On the morning of October 21, 1966, a landslide of coal waste crashes into a small Welsh mining village, killing 116 children and 28 adults. The accident left just five survivors and wiped out half the town’s youth. The Aberfan disaster became one of the UK’s worst coal mining accidents.
The landslide sent 140,000 cubic yards of coal waste in a tidal wave 40-feet high hurtling down the mountainside where Merthyr Vale Colliery stood, destroying farmhouses, cottages, houses and part of the neighboring County Secondary School. The avalachance is thought to have been the result of shoddy construction and a build-up of water in one of the colliery’s spoil tips—piles of waste material removed during mining.
Wales was known for coal mining during the Industrial Revolution.
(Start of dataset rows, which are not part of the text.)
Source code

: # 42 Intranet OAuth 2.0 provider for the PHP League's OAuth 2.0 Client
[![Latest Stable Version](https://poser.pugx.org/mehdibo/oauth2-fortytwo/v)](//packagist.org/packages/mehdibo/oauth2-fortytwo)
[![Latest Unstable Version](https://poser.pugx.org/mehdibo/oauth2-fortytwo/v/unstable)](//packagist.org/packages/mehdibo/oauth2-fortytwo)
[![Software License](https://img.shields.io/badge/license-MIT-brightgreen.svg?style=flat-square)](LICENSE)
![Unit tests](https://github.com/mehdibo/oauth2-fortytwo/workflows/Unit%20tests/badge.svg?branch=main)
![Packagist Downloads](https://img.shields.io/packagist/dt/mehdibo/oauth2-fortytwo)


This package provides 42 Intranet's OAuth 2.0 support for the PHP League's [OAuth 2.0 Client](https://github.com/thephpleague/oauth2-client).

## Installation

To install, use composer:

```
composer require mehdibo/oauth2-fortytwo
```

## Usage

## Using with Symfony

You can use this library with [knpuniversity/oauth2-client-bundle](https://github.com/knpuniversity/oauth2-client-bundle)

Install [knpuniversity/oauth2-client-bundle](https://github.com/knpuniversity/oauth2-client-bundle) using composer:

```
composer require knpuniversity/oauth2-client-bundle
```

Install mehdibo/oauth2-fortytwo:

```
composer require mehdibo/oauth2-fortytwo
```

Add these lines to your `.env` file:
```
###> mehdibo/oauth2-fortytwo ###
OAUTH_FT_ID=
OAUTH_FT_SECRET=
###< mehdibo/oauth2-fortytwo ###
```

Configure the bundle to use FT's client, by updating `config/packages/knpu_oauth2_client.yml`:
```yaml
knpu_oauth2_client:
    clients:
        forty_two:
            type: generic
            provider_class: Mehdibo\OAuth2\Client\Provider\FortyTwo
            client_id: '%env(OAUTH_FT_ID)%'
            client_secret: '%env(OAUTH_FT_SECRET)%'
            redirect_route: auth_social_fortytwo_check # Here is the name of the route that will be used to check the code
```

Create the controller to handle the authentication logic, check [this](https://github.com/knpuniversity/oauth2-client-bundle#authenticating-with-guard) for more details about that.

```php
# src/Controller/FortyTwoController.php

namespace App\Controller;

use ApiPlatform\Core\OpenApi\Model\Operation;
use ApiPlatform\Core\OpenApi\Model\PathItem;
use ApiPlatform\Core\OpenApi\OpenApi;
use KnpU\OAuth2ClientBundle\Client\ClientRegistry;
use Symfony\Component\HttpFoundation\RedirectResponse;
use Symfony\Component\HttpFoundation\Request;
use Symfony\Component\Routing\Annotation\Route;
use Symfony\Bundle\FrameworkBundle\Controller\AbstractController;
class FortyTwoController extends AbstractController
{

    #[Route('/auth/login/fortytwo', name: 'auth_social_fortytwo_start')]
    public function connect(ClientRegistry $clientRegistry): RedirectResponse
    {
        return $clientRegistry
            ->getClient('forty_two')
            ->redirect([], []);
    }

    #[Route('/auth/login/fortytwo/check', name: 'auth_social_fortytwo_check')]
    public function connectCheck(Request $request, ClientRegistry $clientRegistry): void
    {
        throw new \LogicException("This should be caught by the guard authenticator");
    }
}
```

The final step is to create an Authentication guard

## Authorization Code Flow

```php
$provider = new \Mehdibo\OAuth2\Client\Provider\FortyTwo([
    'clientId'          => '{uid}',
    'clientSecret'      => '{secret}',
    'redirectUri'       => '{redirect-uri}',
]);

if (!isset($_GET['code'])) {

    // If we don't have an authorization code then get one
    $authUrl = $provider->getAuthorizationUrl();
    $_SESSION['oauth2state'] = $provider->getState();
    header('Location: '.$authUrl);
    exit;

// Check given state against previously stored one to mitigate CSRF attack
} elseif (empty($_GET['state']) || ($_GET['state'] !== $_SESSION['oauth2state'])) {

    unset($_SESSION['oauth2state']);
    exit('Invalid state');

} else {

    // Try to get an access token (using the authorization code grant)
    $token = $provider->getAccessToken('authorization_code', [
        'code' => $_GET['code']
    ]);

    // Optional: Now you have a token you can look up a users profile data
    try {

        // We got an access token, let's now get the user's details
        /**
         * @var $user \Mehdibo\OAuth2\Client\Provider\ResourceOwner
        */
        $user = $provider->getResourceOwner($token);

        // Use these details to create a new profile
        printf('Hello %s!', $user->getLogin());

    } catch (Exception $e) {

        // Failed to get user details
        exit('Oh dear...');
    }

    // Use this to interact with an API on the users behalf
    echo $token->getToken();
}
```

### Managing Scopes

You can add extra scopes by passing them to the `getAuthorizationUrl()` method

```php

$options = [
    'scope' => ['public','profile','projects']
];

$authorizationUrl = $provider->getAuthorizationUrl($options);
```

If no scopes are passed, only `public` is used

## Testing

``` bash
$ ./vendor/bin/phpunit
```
Aberfan’s colliery opened in 1869 and ran out of space for waste on the mountain valley floor by 1916. It then started tipping on the mountainside above the village and in 1966 amassed seven tips containing 2.7m cubic yards of colliery spoil.
Years before the incident, Aberfan’s town council contacted the National Coal Board to express concerns over the spoil tips following a non-lethal accident on the colliery. No action was taken to address the issue at the time. The tip that fell on October 21 covered material that previously slipped.
The disaster garnered widespread national attention. Queen Elizabeth II did not visit the site until eight days after the accident; she later admitted that not going sooner is one of her biggest regrets.
The Mines and Quarries (Tips) Act was passed in 1969 to add provisions when using mining tips and deliver guidance on construction and inspection of tips.